Your answer should consist of each line below that contains the string "default".
START Supplied records
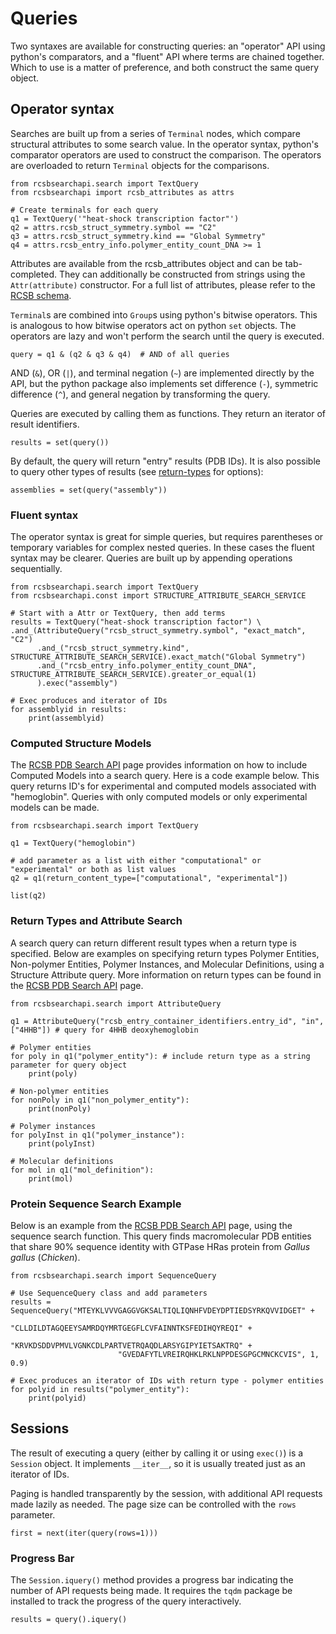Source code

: # Queries

Two syntaxes are available for constructing queries: an "operator" API using python's
comparators, and a "fluent" API where terms are chained together. Which to use is a
matter of preference, and both construct the same query object.

## Operator syntax

Searches are built up from a series of `Terminal` nodes, which compare structural
attributes to some search value. In the operator syntax, python's comparator
operators are used to construct the comparison. The operators are overloaded to
return `Terminal` objects for the comparisons.

    from rcsbsearchapi.search import TextQuery
    from rcsbsearchapi import rcsb_attributes as attrs

    # Create terminals for each query
    q1 = TextQuery('"heat-shock transcription factor"')
    q2 = attrs.rcsb_struct_symmetry.symbol == "C2"
    q3 = attrs.rcsb_struct_symmetry.kind == "Global Symmetry"
    q4 = attrs.rcsb_entry_info.polymer_entity_count_DNA >= 1

Attributes are available from the rcsb_attributes object and can be tab-completed.
They can additionally be constructed from strings using the `Attr(attribute)`
constructor. For a full list of attributes, please refer to the [RCSB
schema](http://search.rcsb.org/rcsbsearch/v2/metadata/schema).

`Terminal`s are combined into `Group`s using python's bitwise operators. This is
analogous to how bitwise operators act on python `set` objects. The operators are
lazy and won't perform the search until the query is executed.

    query = q1 & (q2 & q3 & q4)  # AND of all queries

AND (`&`), OR (`|`), and terminal negation (`~`) are implemented directly by the API,
but the python package also implements set difference (`-`), symmetric difference (`^`),
and general negation by transforming the query.

Queries are executed by calling them as functions. They return an iterator of result
identifiers.

    results = set(query())

By default, the query will return "entry" results (PDB IDs). It is also possible to
query other types of results (see [return-types](http://search.rcsb.org/#return-type)
for options):

    assemblies = set(query("assembly"))


### Fluent syntax

The operator syntax is great for simple queries, but requires parentheses or
temporary variables for complex nested queries. In these cases the fluent syntax may
be clearer. Queries are built up by appending operations sequentially.

    from rcsbsearchapi.search import TextQuery
    from rcsbsearchapi.const import STRUCTURE_ATTRIBUTE_SEARCH_SERVICE

    # Start with a Attr or TextQuery, then add terms
    results = TextQuery("heat-shock transcription factor") \
    .and_(AttributeQuery("rcsb_struct_symmetry.symbol", "exact_match", "C2")
          .and_("rcsb_struct_symmetry.kind", STRUCTURE_ATTRIBUTE_SEARCH_SERVICE).exact_match("Global Symmetry")
          .and_("rcsb_entry_info.polymer_entity_count_DNA", STRUCTURE_ATTRIBUTE_SEARCH_SERVICE).greater_or_equal(1)
          ).exec("assembly")
    
    # Exec produces and iterator of IDs
    for assemblyid in results:
        print(assemblyid)

### Computed Structure Models

The [RCSB PDB Search API](https://search.rcsb.org/#results_content_type)
page provides information on how to include Computed Models into a search query. Here is a code example below.
This query returns ID's for experimental and computed models associated with "hemoglobin". 
Queries with only computed models or only experimental models can be made.
    
    from rcsbsearchapi.search import TextQuery
    
    q1 = TextQuery("hemoglobin")
    
    # add parameter as a list with either "computational" or "experimental" or both as list values
    q2 = q1(return_content_type=["computational", "experimental"])
    
    list(q2)

### Return Types and Attribute Search

A search query can return different result types when a return type is specified. 
Below are examples on specifying return types Polymer Entities,
Non-polymer Entities, Polymer Instances, and Molecular Definitions, using a Structure Attribute query. 
More information on return types can be found in the 
[RCSB PDB Search API](https://search.rcsb.org/#building-search-request) page.

    from rcsbsearchapi.search import AttributeQuery

    q1 = AttributeQuery("rcsb_entry_container_identifiers.entry_id", "in", ["4HHB"]) # query for 4HHB deoxyhemoglobin

    # Polymer entities
    for poly in q1("polymer_entity"): # include return type as a string parameter for query object
        print(poly)
    
    # Non-polymer entities
    for nonPoly in q1("non_polymer_entity"):
        print(nonPoly)
    
    # Polymer instances
    for polyInst in q1("polymer_instance"):
        print(polyInst)
    
    # Molecular definitions
    for mol in q1("mol_definition"):
        print(mol)

### Protein Sequence Search Example

Below is an example from the [RCSB PDB Search API](https://search.rcsb.org/#search-example-3) page, 
using the sequence search function.
This query finds macromolecular PDB entities that share 90% sequence identity with
GTPase HRas protein from *Gallus gallus* (*Chicken*).

    from rcsbsearchapi.search import SequenceQuery

    # Use SequenceQuery class and add parameters
    results = SequenceQuery("MTEYKLVVVGAGGVGKSALTIQLIQNHFVDEYDPTIEDSYRKQVVIDGET" +
                            "CLLDILDTAGQEEYSAMRDQYMRTGEGFLCVFAINNTKSFEDIHQYREQI" +
                            "KRVKDSDDVPMVLVGNKCDLPARTVETRQAQDLARSYGIPYIETSAKTRQ" +
                            "GVEDAFYTLVREIRQHKLRKLNPPDESGPGCMNCKCVIS", 1, 0.9)
    
    # Exec produces an iterator of IDs with return type - polymer entities
    for polyid in results("polymer_entity"):
        print(polyid)

## Sessions

The result of executing a query (either by calling it or using `exec()`) is a
`Session` object. It implements `__iter__`, so it is usually treated just as an
iterator of IDs.

Paging is handled transparently by the session, with additional API requests made
lazily as needed. The page size can be controlled with the `rows` parameter.

    first = next(iter(query(rows=1)))

### Progress Bar

The `Session.iquery()` method provides a progress bar indicating the number of API
requests being made. It requires the `tqdm` package be installed to track the
progress of the query interactively.

    results = query().iquery()
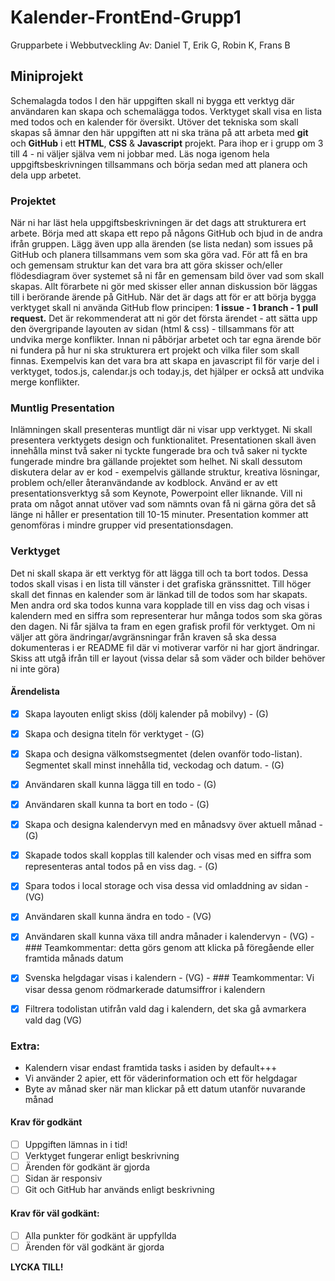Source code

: 

# Kalender-FrontEnd-Grupp1
Grupparbete i Webbutveckling
Av: Daniel T, Erik G, Robin K, Frans B

## Miniprojekt
Schemalagda todos
I den här uppgiften skall ni bygga ett verktyg där användaren kan skapa och schemalägga
todos. Verktyget skall visa en lista med todos och en kalender för översikt. Utöver det
tekniska som skall skapas så ämnar den här uppgiften att ni ska träna på att arbeta med
**git** och **GitHub** i ett **HTML**, **CSS** & **Javascript** projekt.
Para ihop er i grupp om 3 till 4 - ni väljer själva vem ni jobbar med. Läs noga igenom hela
uppgiftsbeskrivningen tillsammans och börja sedan med att planera och dela upp arbetet.

### Projektet
När ni har läst hela uppgiftsbeskrivningen är det dags att strukturera ert arbete. Börja
med att skapa ett repo på någons GitHub och bjud in de andra ifrån gruppen. Lägg även
upp alla ärenden (se lista nedan) som issues på GitHub och planera tillsammans vem som
ska göra vad. För att få en bra och gemensam struktur kan det vara bra att göra skisser
och/eller flödesdiagram över systemet så ni får en gemensam bild över vad som skall
skapas. Allt förarbete ni gör med skisser eller annan diskussion bör läggas till i berörande
ärende på GitHub. När det är dags att för er att börja bygga verktyget skall ni använda
GitHub flow principen: **1 issue - 1 branch - 1 pull request.**
Det är rekommenderat att ni gör det första ärendet - att sätta upp den övergripande
layouten av sidan (html & css) - tillsammans för att undvika merge konflikter. Innan ni
påbörjar arbetet och tar egna ärende bör ni fundera på hur ni ska strukturera ert projekt
och vilka filer som skall finnas. Exempelvis kan det vara bra att skapa en javascript fil för
varje del i verktyget, todos.js, calendar.js och today.js, det hjälper er också att undvika merge
konflikter.

### Muntlig Presentation
Inlämningen skall presenteras muntligt där ni visar upp verktyget. Ni skall presentera
verktygets design och funktionalitet. Presentationen skall även innehålla minst två saker
ni tyckte fungerade bra och två saker ni tyckte fungerade mindre bra gällande projektet
som helhet. Ni skall dessutom diskutera delar av er kod - exempelvis gällande struktur,
kreativa lösningar, problem och/eller återanvändande av kodblock. Använd er av ett
presentationsverktyg så som Keynote, Powerpoint eller liknande. Vill ni prata om något
annat utöver vad som nämnts ovan få ni gärna göra det så länge ni håller er presentation
till 10-15 minuter.
Presentation kommer att genomföras i mindre grupper vid presentationsdagen.


### Verktyget
Det ni skall skapa är ett verktyg för att lägga till och ta bort todos. Dessa todos skall visas i
en lista till vänster i det grafiska gränssnittet. Till höger skall det finnas en kalender som är
länkad till de todos som har skapats. Men andra ord ska todos kunna vara kopplade till en
viss dag och visas i kalendern med en siffra som representerar hur många todos som ska
göras den dagen. Ni får själva ta fram en egen grafisk profil för verktyget. Om ni väljer att
göra ändringar/avgränsningar från kraven så ska dessa dokumenteras i er README fil
där vi motiverar varför ni har gjort ändringar.
Skiss att utgå ifrån till er layout (vissa delar så som väder och bilder behöver ni inte göra)


#### Ärendelista
- [x] Skapa layouten enligt skiss (dölj kalender på mobilvy) - (G)
- [x] Skapa och designa titeln för verktyget - (G)
- [x] Skapa och designa välkomstsegmentet (delen ovanför todo-listan). Segmentet skall
minst innehålla tid, veckodag och datum. - (G)
- [x] Användaren skall kunna lägga till en todo - (G)
- [x] Användaren skall kunna ta bort en todo - (G)
- [x] Skapa och designa kalendervyn med en månadsvy över aktuell månad - (G)
- [x] Skapade todos skall kopplas till kalender och visas med en siffra som representeras
antal todos på en viss dag. - (G)

- [x] Spara todos i local storage och visa dessa vid omladdning av sidan - (VG)
- [x] Användaren skall kunna ändra en todo - (VG)
- [x] Användaren skall kunna växa till andra månader i kalendervyn - (VG) - ### Teamkommentar: detta görs genom att klicka på föregående eller framtida månads datum
- [x] Svenska helgdagar visas i kalendern - (VG) - ### Teamkommentar: Vi visar dessa genom rödmarkerade datumsiffror i kalendern
- [x] Filtrera todolistan utifrån vald dag i kalendern, det ska gå avmarkera vald dag (VG)

### Extra:
- Kalendern visar endast framtida tasks i asiden by default+++
- Vi använder 2 apier, ett för väderinformation och ett för helgdagar
- Byte av månad sker när man klickar på ett datum utanför nuvarande månad

#### Krav för godkänt
- [ ] Uppgiften lämnas in i tid!
- [ ] Verktyget fungerar enligt beskrivning
- [ ] Ärenden för godkänt är gjorda
- [ ] Sidan är responsiv
- [ ] Git och GitHub har används enligt beskrivning

#### Krav för väl godkänt:
- [ ] Alla punkter för godkänt är uppfyllda
- [ ]  Ärenden för väl godkänt är gjorda

**LYCKA TILL!**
END Supplied records
* **Exercise result**
By default, the query will return "entry" results (PDB IDs). It is also possible to
- Kalendern visar endast framtida tasks i asiden by default+++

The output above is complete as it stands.